Exercise objective –
Your task is to transcribe the entries below exactly, beginning with the line containing "To link your scene to Ethereum, simply run" and ending with the final line, and to add nothing else.

Dataset entries
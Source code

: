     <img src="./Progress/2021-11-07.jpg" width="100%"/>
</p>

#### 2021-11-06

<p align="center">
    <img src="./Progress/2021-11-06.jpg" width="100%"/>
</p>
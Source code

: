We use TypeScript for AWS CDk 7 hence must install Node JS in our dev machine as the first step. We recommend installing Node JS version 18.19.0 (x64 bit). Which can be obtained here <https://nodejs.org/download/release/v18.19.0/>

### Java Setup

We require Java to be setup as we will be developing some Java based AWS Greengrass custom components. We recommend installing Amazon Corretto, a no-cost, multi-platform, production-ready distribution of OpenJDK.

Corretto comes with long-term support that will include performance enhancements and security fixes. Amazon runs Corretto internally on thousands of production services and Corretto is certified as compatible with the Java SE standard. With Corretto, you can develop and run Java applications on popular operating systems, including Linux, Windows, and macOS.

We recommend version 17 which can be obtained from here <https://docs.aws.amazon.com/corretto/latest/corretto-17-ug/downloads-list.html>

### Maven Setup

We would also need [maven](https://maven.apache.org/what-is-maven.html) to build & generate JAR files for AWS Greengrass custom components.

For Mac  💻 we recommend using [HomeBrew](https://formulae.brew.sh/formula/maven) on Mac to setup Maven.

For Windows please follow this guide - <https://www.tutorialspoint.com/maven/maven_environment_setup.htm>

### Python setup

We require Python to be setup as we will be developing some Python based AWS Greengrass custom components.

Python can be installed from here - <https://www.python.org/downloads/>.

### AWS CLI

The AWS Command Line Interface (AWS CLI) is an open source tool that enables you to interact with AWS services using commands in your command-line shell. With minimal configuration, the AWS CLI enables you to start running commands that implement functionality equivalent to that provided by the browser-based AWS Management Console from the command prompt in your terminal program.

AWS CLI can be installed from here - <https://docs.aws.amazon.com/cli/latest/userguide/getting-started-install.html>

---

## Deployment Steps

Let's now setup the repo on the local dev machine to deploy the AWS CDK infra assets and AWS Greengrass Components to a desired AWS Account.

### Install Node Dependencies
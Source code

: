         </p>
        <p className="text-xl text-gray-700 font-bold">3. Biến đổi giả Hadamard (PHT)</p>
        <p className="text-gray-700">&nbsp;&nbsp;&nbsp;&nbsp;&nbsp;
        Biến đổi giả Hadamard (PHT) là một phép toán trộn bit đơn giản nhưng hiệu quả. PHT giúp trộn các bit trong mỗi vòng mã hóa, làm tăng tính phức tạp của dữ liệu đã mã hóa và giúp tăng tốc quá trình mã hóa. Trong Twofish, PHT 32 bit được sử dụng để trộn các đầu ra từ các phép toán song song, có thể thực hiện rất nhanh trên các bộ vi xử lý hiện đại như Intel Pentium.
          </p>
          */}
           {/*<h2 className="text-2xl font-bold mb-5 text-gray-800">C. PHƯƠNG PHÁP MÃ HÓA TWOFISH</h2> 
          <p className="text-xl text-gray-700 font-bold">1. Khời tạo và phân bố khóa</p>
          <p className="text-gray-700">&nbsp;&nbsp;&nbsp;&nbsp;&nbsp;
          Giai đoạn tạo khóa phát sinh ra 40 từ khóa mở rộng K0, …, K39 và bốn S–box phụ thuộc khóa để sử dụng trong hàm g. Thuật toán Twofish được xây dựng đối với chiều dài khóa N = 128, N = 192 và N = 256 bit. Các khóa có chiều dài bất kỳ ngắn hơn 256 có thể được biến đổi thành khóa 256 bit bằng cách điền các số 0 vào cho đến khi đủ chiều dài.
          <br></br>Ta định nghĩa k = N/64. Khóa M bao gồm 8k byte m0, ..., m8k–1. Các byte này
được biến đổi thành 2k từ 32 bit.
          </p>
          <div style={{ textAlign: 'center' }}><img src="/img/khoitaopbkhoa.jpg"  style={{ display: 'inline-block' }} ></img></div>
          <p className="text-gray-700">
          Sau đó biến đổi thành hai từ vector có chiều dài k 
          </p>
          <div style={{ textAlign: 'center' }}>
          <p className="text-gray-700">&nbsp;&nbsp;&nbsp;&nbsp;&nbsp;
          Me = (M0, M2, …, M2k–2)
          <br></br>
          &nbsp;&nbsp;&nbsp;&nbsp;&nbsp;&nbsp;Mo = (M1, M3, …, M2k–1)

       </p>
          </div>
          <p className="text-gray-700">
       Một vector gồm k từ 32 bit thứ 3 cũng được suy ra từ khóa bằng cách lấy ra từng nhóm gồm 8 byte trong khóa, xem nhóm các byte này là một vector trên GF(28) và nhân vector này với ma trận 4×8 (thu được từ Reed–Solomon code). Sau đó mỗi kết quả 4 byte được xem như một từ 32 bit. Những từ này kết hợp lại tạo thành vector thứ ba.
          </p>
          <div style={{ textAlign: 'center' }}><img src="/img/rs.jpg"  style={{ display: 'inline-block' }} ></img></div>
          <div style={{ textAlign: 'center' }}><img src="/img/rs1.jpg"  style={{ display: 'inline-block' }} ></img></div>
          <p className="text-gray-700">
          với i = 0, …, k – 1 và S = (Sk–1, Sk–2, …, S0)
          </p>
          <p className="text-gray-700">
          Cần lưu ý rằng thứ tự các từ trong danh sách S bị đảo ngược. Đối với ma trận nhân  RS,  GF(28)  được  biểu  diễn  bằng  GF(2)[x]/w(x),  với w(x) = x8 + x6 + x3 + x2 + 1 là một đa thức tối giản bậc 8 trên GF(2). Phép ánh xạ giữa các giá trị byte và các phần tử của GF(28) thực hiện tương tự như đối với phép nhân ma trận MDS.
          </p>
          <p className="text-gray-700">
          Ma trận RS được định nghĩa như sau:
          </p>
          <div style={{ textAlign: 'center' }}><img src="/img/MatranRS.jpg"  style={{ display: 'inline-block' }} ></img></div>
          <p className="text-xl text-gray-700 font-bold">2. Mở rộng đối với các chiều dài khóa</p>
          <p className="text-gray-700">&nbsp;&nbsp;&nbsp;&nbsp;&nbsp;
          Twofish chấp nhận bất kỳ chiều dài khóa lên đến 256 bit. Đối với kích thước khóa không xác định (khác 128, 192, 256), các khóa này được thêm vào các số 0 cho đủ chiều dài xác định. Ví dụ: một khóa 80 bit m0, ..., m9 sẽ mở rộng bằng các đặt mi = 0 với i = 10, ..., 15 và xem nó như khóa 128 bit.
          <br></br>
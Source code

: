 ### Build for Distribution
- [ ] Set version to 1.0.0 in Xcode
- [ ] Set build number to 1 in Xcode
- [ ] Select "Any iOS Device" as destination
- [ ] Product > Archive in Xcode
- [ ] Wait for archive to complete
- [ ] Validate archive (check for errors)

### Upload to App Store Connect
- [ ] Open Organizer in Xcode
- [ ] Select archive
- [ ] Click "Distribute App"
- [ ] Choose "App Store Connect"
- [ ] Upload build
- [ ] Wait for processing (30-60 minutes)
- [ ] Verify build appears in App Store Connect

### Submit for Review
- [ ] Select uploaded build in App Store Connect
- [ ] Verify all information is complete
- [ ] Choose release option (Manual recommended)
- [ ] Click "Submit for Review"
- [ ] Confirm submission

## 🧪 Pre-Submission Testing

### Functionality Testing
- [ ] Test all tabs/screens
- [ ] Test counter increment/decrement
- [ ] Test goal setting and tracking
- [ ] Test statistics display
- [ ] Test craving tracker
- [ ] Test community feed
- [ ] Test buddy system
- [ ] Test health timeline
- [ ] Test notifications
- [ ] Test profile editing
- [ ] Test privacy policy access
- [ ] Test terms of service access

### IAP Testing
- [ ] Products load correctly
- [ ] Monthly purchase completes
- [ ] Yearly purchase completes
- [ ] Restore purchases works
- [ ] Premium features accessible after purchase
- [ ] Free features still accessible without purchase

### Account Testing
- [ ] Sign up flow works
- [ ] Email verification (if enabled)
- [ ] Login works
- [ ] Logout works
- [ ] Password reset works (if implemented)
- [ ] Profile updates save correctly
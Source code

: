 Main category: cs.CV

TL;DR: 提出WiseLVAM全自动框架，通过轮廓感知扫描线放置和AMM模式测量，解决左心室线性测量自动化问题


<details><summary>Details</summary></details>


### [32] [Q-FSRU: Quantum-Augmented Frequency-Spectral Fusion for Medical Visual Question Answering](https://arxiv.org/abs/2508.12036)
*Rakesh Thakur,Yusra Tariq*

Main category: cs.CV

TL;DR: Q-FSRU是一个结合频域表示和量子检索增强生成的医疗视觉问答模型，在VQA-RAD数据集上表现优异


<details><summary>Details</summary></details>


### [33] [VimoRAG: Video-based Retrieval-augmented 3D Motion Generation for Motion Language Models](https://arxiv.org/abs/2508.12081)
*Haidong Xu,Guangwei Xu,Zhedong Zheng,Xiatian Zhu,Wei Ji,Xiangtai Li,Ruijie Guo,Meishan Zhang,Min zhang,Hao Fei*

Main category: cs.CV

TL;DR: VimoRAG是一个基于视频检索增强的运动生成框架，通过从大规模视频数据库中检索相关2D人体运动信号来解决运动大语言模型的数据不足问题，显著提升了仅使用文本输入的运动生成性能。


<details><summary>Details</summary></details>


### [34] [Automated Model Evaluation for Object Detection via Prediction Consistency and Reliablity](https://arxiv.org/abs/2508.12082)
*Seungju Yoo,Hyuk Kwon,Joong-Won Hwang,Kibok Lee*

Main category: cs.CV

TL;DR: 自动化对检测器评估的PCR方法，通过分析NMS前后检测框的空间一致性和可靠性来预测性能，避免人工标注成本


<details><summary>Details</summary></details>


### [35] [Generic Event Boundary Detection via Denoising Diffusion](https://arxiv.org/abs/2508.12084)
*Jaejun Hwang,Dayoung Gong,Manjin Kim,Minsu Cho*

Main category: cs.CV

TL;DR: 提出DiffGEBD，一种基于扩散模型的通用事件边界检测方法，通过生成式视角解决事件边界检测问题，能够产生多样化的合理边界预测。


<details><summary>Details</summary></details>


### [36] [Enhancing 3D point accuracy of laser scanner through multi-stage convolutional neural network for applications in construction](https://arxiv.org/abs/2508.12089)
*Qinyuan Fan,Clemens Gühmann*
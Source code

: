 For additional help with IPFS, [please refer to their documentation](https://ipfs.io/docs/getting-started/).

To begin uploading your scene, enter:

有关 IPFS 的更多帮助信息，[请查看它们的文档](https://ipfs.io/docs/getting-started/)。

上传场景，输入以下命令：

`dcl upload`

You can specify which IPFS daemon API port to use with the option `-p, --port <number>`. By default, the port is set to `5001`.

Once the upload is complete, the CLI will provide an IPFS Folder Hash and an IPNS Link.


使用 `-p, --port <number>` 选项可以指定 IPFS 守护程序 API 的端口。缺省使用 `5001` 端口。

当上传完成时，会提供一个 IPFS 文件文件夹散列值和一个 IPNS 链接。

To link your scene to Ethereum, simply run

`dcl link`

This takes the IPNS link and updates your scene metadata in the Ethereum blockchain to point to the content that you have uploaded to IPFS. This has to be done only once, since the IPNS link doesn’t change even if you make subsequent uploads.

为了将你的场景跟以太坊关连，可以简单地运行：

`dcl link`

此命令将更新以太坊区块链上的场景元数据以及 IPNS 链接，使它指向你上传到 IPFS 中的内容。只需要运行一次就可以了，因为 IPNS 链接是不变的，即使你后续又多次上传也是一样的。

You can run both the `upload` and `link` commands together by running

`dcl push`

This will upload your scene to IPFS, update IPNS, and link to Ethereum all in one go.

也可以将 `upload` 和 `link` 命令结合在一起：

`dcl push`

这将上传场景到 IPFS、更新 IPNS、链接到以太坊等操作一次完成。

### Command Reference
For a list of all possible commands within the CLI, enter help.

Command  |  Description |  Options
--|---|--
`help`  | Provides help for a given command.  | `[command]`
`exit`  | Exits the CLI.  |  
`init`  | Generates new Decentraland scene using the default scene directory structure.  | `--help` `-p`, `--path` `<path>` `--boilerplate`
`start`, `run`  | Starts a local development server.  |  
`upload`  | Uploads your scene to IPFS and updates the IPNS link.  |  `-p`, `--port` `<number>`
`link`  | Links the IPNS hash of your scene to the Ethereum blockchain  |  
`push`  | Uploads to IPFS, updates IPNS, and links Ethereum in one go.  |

Task response –
To link your scene to Ethereum, simply run

`dcl link`

This takes the IPNS link and updates your scene metadata in the Ethereum blockchain to point to the content that you have uploaded to IPFS. This has to be done only once, since the IPNS link doesn’t change even if you make subsequent uploads.

为了将你的场景跟以太坊关连，可以简单地运行：

`dcl link`

此命令将更新以太坊区块链上的场景元数据以及 IPNS 链接，使它指向你上传到 IPFS 中的内容。只需要运行一次就可以了，因为 IPNS 链接是不变的，即使你后续又多次上传也是一样的。

You can run both the `upload` and `link` commands together by running

`dcl push`

This will upload your scene to IPFS, update IPNS, and link to Ethereum all in one go.

也可以将 `upload` 和 `link` 命令结合在一起：

`dcl push`

这将上传场景到 IPFS、更新 IPNS、链接到以太坊等操作一次完成。

### Command Reference
For a list of all possible commands within the CLI, enter help.

Command  |  Description |  Options
--|---|--
`help`  | Provides help for a given command.  | `[command]`
`exit`  | Exits the CLI.  |  
`init`  | Generates new Decentraland scene using the default scene directory structure.  | `--help` `-p`, `--path` `<path>` `--boilerplate`
`start`, `run`  | Starts a local development server.  |  
`upload`  | Uploads your scene to IPFS and updates the IPNS link.  |  `-p`, `--port` `<number>`
`link`  | Links the IPNS hash of your scene to the Ethereum blockchain  |  
`push`  | Uploads to IPFS, updates IPNS, and links Ethereum in one go.  |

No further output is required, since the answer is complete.